## [PROBLEM TO SOLVE]
The answer is every line of the records that holds the word "client", copied in full.

[Items from a data source]
____

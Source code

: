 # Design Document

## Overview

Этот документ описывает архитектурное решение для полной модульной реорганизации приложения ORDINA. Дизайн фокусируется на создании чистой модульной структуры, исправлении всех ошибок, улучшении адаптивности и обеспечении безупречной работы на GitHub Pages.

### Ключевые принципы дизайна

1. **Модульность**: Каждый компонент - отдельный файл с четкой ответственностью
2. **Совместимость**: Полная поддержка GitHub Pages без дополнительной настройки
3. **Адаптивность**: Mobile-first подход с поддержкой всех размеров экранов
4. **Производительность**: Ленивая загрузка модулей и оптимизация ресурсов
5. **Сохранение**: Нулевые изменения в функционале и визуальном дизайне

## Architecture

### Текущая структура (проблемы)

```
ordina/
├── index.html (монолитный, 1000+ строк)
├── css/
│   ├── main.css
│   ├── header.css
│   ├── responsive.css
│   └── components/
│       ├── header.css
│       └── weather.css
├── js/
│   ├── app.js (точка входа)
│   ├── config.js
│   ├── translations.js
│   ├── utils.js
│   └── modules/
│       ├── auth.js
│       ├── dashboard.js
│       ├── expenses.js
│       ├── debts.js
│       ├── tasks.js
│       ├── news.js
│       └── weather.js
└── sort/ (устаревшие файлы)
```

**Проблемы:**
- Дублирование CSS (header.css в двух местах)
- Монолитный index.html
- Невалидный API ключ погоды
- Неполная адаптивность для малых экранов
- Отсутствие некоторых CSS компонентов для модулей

____

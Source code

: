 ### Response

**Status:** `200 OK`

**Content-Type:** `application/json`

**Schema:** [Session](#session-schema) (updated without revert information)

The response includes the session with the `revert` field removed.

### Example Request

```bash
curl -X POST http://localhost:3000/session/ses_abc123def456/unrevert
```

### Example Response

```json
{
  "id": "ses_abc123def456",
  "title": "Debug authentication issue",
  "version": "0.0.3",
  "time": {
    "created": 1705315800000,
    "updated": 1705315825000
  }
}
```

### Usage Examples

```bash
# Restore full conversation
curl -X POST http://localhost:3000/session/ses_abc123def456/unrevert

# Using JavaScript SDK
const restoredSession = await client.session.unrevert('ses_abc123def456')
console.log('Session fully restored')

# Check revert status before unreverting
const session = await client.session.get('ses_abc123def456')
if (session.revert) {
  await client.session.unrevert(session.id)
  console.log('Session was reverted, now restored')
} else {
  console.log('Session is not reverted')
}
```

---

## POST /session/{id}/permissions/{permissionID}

____

## [ANSWER SPACE]
const restoredSession = await client.session.unrevert('ses_abc123def456')
const session = await client.session.get('ses_abc123def456')
  await client.session.unrevert(session.id)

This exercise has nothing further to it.